Разумеется, в данном случае судьба допустила одну из тех грубых ошибок, которые ей очень свойственны, предлагая этому несимпатичному, неинтересному человеку часть наследства Вильяма Гиппербона, если это действительно входило в намерения покойного члена Клуба Чудаков.
На другой день после похорон в пять часов утра мистер и миссис Титбюри вышли из дому и отправились на Ок-свудсское кладбище.
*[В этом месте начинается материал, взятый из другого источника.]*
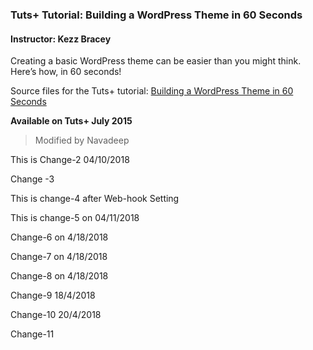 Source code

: ### Tuts+ Tutorial: Building a WordPress Theme in 60 Seconds
#### Instructor: Kezz Bracey

Creating a basic WordPress theme can be easier than you might think. Here’s how, in 60 seconds!

Source files for the Tuts+ tutorial: [Building a WordPress Theme in 60 Seconds](http://webdesign.tutsplus.com/tutorials/building-a-wordpress-theme-in-60-seconds--cms-24315)

**Available on Tuts+ July 2015**

> Modified by Navadeep

This is Change-2 04/10/2018

Change -3 

This is change-4 after Web-hook Setting

This is change-5 on 04/11/2018

Change-6 on 4/18/2018

Change-7 on 4/18/2018 

Change-8 on 4/18/2018

Change-9 18/4/2018

Change-10 20/4/2018

Change-11
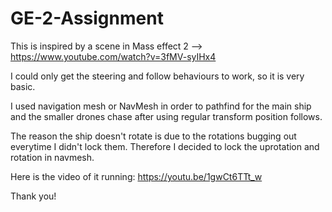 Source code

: # GE-2-Assignment

This is inspired by a scene in Mass effect 2 --> https://www.youtube.com/watch?v=3fMV-syIHx4

I could only get the steering and follow behaviours to work, so it is very basic. 

I used navigation mesh or NavMesh in order to pathfind for the main ship and the smaller drones chase after using regular transform position follows. 

The reason the ship doesn't rotate is due to the rotations bugging out everytime I didn't lock them. Therefore I decided to lock the uprotation and rotation in navmesh.

Here is the video of it running: https://youtu.be/1gwCt6TTt_w

Thank you!
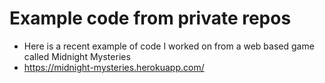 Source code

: # Example code from private repos

- Here is a recent example of code I worked on from a web based game called Midnight Mysteries
- https://midnight-mysteries.herokuapp.com/
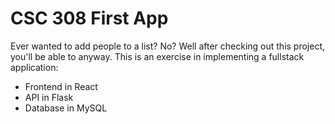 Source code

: # CSC 308 First App

Ever wanted to add people to a list? No? Well after checking out this project, you'll be able to anyway. This is an exercise in implementing a fullstack application:

- Frontend in React
- API in Flask
- Database in MySQL
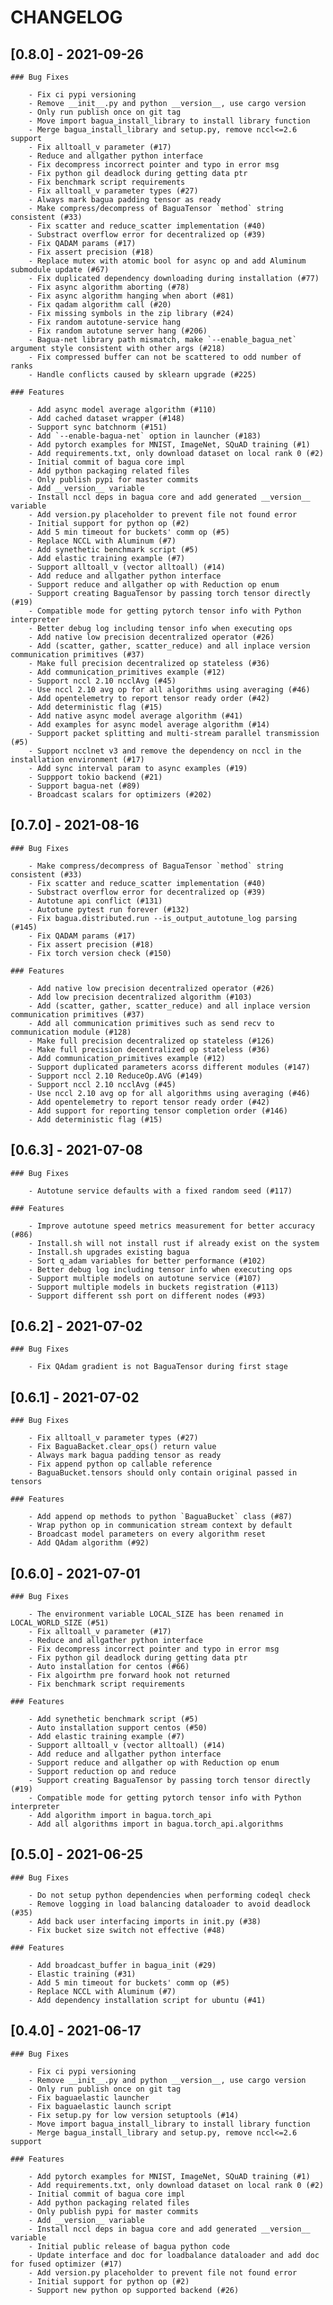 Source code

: # CHANGELOG

## [0.8.0] - 2021-09-26

    ### Bug Fixes
    
        - Fix ci pypi versioning
        - Remove __init__.py and python __version__, use cargo version
        - Only run publish once on git tag
        - Move import bagua_install_library to install library function
        - Merge bagua_install_library and setup.py, remove nccl<=2.6 support
        - Fix alltoall_v parameter (#17)
        - Reduce and allgather python interface
        - Fix decompress incorrect pointer and typo in error msg
        - Fix python gil deadlock during getting data ptr
        - Fix benchmark script requirements
        - Fix alltoall_v parameter types (#27)
        - Always mark bagua padding tensor as ready
        - Make compress/decompress of BaguaTensor `method` string consistent (#33)
        - Fix scatter and reduce_scatter implementation (#40)
        - Substract overflow error for decentralized op (#39)
        - Fix QADAM params (#17)
        - Fix assert precision (#18)
        - Replace mutex with atomic bool for async op and add Aluminum submodule update (#67)
        - Fix duplicated dependency downloading during installation (#77)
        - Fix async algorithm aborting (#78)
        - Fix async algorithm hanging when abort (#81)
        - Fix qadam algorithm call (#20)
        - Fix missing symbols in the zip library (#24)
        - Fix random autotune-service hang
        - Fix random autotune server hang (#206)
        - Bagua-net library path mismatch, make `--enable_bagua_net` argument style consistent with other args (#218)
        - Fix compressed buffer can not be scattered to odd number of ranks
        - Handle conflicts caused by sklearn upgrade (#225)

    ### Features
    
        - Add async model average algorithm (#110)
        - Add cached dataset wrapper (#148)
        - Support sync batchnorm (#151)
        - Add `--enable-bagua-net` option in launcher (#183)
        - Add pytorch examples for MNIST, ImageNet, SQuAD training (#1)
        - Add requirements.txt, only download dataset on local rank 0 (#2)
        - Initial commit of bagua core impl
        - Add python packaging related files
        - Only publish pypi for master commits
        - Add __version__ variable
        - Install nccl deps in bagua core and add generated __version__ variable
        - Add version.py placeholder to prevent file not found error
        - Initial support for python op (#2)
        - Add 5 min timeout for buckets' comm op (#5)
        - Replace NCCL with Aluminum (#7)
        - Add synethetic benchmark script (#5)
        - Add elastic training example (#7)
        - Support alltoall_v (vector alltoall) (#14)
        - Add reduce and allgather python interface
        - Support reduce and allgather op with Reduction op enum
        - Support creating BaguaTensor by passing torch tensor directly (#19)
        - Compatible mode for getting pytorch tensor info with Python interpreter
        - Better debug log including tensor info when executing ops
        - Add native low precision decentralized operator (#26)
        - Add (scatter, gather, scatter_reduce) and all inplace version communication primitives (#37)
        - Make full precision decentralized op stateless (#36)
        - Add communication_primitives example (#12)
        - Support nccl 2.10 ncclAvg (#45)
        - Use nccl 2.10 avg op for all algorithms using averaging (#46)
        - Add opentelemetry to report tensor ready order (#42)
        - Add deterministic flag (#15)
        - Add native async model average algorithm (#41)
        - Add examples for async model average algorithm (#14)
        - Support packet splitting and multi-stream parallel transmission (#5)
        - Support ncclnet v3 and remove the dependency on nccl in the installation environment (#17)
        - Add sync interval param to async examples (#19)
        - Suppport tokio backend (#21)
        - Support bagua-net (#89)
        - Broadcast scalars for optimizers (#202)


## [0.7.0] - 2021-08-16

    ### Bug Fixes
    
        - Make compress/decompress of BaguaTensor `method` string consistent (#33)
        - Fix scatter and reduce_scatter implementation (#40)
        - Substract overflow error for decentralized op (#39)
        - Autotune api conflict (#131)
        - Autotune pytest run forever (#132)
        - Fix bagua.distributed.run --is_output_autotune_log parsing (#145)
        - Fix QADAM params (#17)
        - Fix assert precision (#18)
        - Fix torch version check (#150)

    ### Features
    
        - Add native low precision decentralized operator (#26)
        - Add low precision decentralized algorithm (#103)
        - Add (scatter, gather, scatter_reduce) and all inplace version communication primitives (#37)
        - Add all communication primitives such as send recv to communication module (#128)
        - Make full precision decentralized op stateless (#126)
        - Make full precision decentralized op stateless (#36)
        - Add communication_primitives example (#12)
        - Support duplicated parameters acorss different modules (#147)
        - Support nccl 2.10 ReduceOp.AVG (#149)
        - Support nccl 2.10 ncclAvg (#45)
        - Use nccl 2.10 avg op for all algorithms using averaging (#46)
        - Add opentelemetry to report tensor ready order (#42)
        - Add support for reporting tensor completion order (#146)
        - Add deterministic flag (#15)


## [0.6.3] - 2021-07-08

    ### Bug Fixes
    
        - Autotune service defaults with a fixed random seed (#117)

    ### Features
    
        - Improve autotune speed metrics measurement for better accuracy (#86)
        - Install.sh will not install rust if already exist on the system
        - Install.sh upgrades existing bagua
        - Sort q_adam variables for better performance (#102)
        - Better debug log including tensor info when executing ops
        - Support multiple models on autotune service (#107)
        - Support multiple models in buckets registration (#113)
        - Support different ssh port on different nodes (#93)


## [0.6.2] - 2021-07-02

    ### Bug Fixes
    
        - Fix QAdam gradient is not BaguaTensor during first stage


## [0.6.1] - 2021-07-02

    ### Bug Fixes
    
        - Fix alltoall_v parameter types (#27)
        - Fix BaguaBacket.clear_ops() return value
        - Always mark bagua padding tensor as ready
        - Fix append python op callable reference
        - BaguaBucket.tensors should only contain original passed in tensors

    ### Features
    
        - Add append op methods to python `BaguaBucket` class (#87)
        - Wrap python op in communication stream context by default
        - Broadcast model parameters on every algorithm reset
        - Add QAdam algorithm (#92)


## [0.6.0] - 2021-07-01

    ### Bug Fixes
    
        - The environment variable LOCAL_SIZE has been renamed in LOCAL_WORLD_SIZE (#51)
        - Fix alltoall_v parameter (#17)
        - Reduce and allgather python interface
        - Fix decompress incorrect pointer and typo in error msg
        - Fix python gil deadlock during getting data ptr
        - Auto installation for centos (#66)
        - Fix algoirthm pre forward hook not returned
        - Fix benchmark script requirements

    ### Features
    
        - Add synethetic benchmark script (#5)
        - Auto installation support centos (#50)
        - Add elastic training example (#7)
        - Support alltoall_v (vector alltoall) (#14)
        - Add reduce and allgather python interface
        - Support reduce and allgather op with Reduction op enum
        - Support reduction op and reduce
        - Support creating BaguaTensor by passing torch tensor directly (#19)
        - Compatible mode for getting pytorch tensor info with Python interpreter
        - Add algorithm import in bagua.torch_api
        - Add all algorithms import in bagua.torch_api.algorithms


## [0.5.0] - 2021-06-25

    ### Bug Fixes
    
        - Do not setup python dependencies when performing codeql check
        - Remove logging in load balancing dataloader to avoid deadlock (#35)
        - Add back user interfacing imports in init.py (#38)
        - Fix bucket size switch not effective (#48)

    ### Features
    
        - Add broadcast_buffer in bagua_init (#29)
        - Elastic training (#31)
        - Add 5 min timeout for buckets' comm op (#5)
        - Replace NCCL with Aluminum (#7)
        - Add dependency installation script for ubuntu (#41)


## [0.4.0] - 2021-06-17

    ### Bug Fixes
    
        - Fix ci pypi versioning
        - Remove __init__.py and python __version__, use cargo version
        - Only run publish once on git tag
        - Fix baguaelastic launcher
        - Fix baguaelastic launch script
        - Fix setup.py for low version setuptools (#14)
        - Move import bagua_install_library to install library function
        - Merge bagua_install_library and setup.py, remove nccl<=2.6 support

    ### Features
    
        - Add pytorch examples for MNIST, ImageNet, SQuAD training (#1)
        - Add requirements.txt, only download dataset on local rank 0 (#2)
        - Initial commit of bagua core impl
        - Add python packaging related files
        - Only publish pypi for master commits
        - Add __version__ variable
        - Install nccl deps in bagua core and add generated __version__ variable
        - Initial public release of bagua python code
        - Update interface and doc for loadbalance dataloader and add doc for fused optimizer (#17)
        - Add version.py placeholder to prevent file not found error
        - Initial support for python op (#2)
        - Support new python op supported backend (#26)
Там они разбудили сторожа и голосами, в которых чувствовалось живое беспокойство, спросили:
-- Ничего нового... за эту ночь?
-- Ничего нового, -- ответил сторож.
-- Значит... он действительно умер?
-- Так мертв, как только может быть мертв умерший, будьте спокойны, -- объявил сторож, тщетно ожидавший какой-нибудь награды за свой приятный ответ.
Могут быть спокойны, да, разумеется! Покойник не пробудился от вечного сна, и ничто не потревожило отдыха мрачных обитателей Оксвудсского кладбища.
Мистер и миссис Титбюри успокоенные вернулись домой, но еще дважды в тот же день, после полудня и вечером, и рано утром на другой день снова проделали этот длинный путь, для того чтобы самим убедиться, что Вильям Дж. Гиппербон так и не вернулся в этот подлунный мир.